**Records shown:**
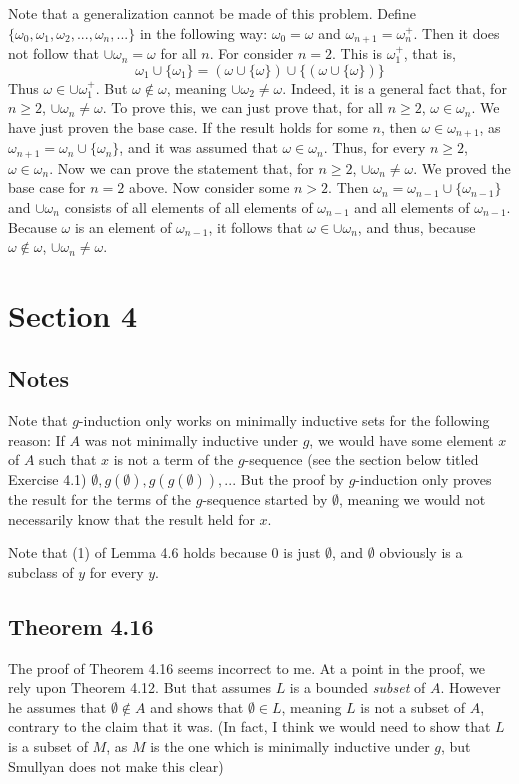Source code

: \documentclass{article}
\theoremstyle{definition}
\begin{document}
Note that a generalization cannot be made of this problem. Define $\{\omega_0,\omega_1,\omega_2,...,\omega_n,...\}$ in the following way: $\omega_0=\omega$ and 
$\omega_{n+1}=\omega_n^+$. Then it does not follow that $\cup\omega_n=\omega$ for all $n$. For consider $n=2$. This is $\omega_1^+$, that is, 
\[ \omega_1\cup\{\omega_1\}=(\omega\cup\{\omega\})\cup\{(\omega\cup\{\omega\})\} \] Thus $\omega\in\cup\omega_1^+$. But $\omega\notin\omega$, meaning 
$\cup\omega_2\ne\omega$. Indeed, it is a general fact that, for $n\ge 2$, $\cup\omega_n\ne\omega$. To prove this, we can just prove that, for all $n\ge 2$, 
$\omega\in\omega_n$. We have just proven the base case. If the result holds for some $n$, then $\omega\in\omega_{n+1}$, as $\omega_{n+1}=\omega_n \cup\{\omega_n\}$, and it was assumed that 
$\omega\in\omega_n$. Thus, for every $n\ge 2$, $\omega\in\omega_n$. Now we can prove the statement that, for $n\ge 2$, $\cup\omega_n\ne\omega$. We proved the base case for $n=2$ above. 
Now consider some $n>2$. Then $\omega_n=\omega_{n-1}\cup\{\omega_{n-1}\}$ and $\cup\omega_n$ consists of all elements of all elements of $\omega_{n-1}$ and 
all elements of $\omega_{n-1}$. Because $\omega$ is an element of $\omega_{n-1}$, it follows that $\omega\in\cup\omega_n$, and thus, because $\omega\notin\omega$, 
$\cup\omega_n\ne\omega$. 

\section*{Section 4}
\subsection*{Notes}
Note that $g$-induction only works on minimally inductive sets for the following reason: If $A$ was not minimally inductive under $g$, we would have some element $x$ of 
$A$ such that $x$ is not a term of the $g$-sequence (see the section below titled Exercise 4.1) $\emptyset,g(\emptyset),g(g(\emptyset)),...$ But the proof by $g$-induction 
only proves the result for the terms of the $g$-sequence started by $\emptyset$, meaning we would not necessarily know that the result held for $x$.


Note that (1) of Lemma 4.6 holds because $0$ is just $\emptyset$, and $\emptyset$ obviously is a subclass of $y$ for every $y$.


\subsection*{Theorem 4.16}
The proof of Theorem 4.16 seems incorrect to me. At a point in the proof, we rely upon Theorem 4.12. But that assumes $L$ is a bounded \textit{subset} of $A$. However he 
assumes that $\emptyset\notin A$ and shows that $\emptyset\in L$, meaning $L$ is not a subset of $A$, contrary to the claim that it was. (In fact, I think we would need 
to show that $L$ is a subset of $M$, as $M$ is the one which is minimally inductive under $g$, but Smullyan does not make this clear)
\end{document}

**Problem statement:** From the line containing "The proof of" down to the end of the listing above, return each line exactly as it appears and nothing more.

**Answer to this exercise:**
The proof of Theorem 4.16 seems incorrect to me. At a point in the proof, we rely upon Theorem 4.12. But that assumes $L$ is a bounded \textit{subset} of $A$. However he 
assumes that $\emptyset\notin A$ and shows that $\emptyset\in L$, meaning $L$ is not a subset of $A$, contrary to the claim that it was. (In fact, I think we would need 
to show that $L$ is a subset of $M$, as $M$ is the one which is minimally inductive under $g$, but Smullyan does not make this clear)
\end{document}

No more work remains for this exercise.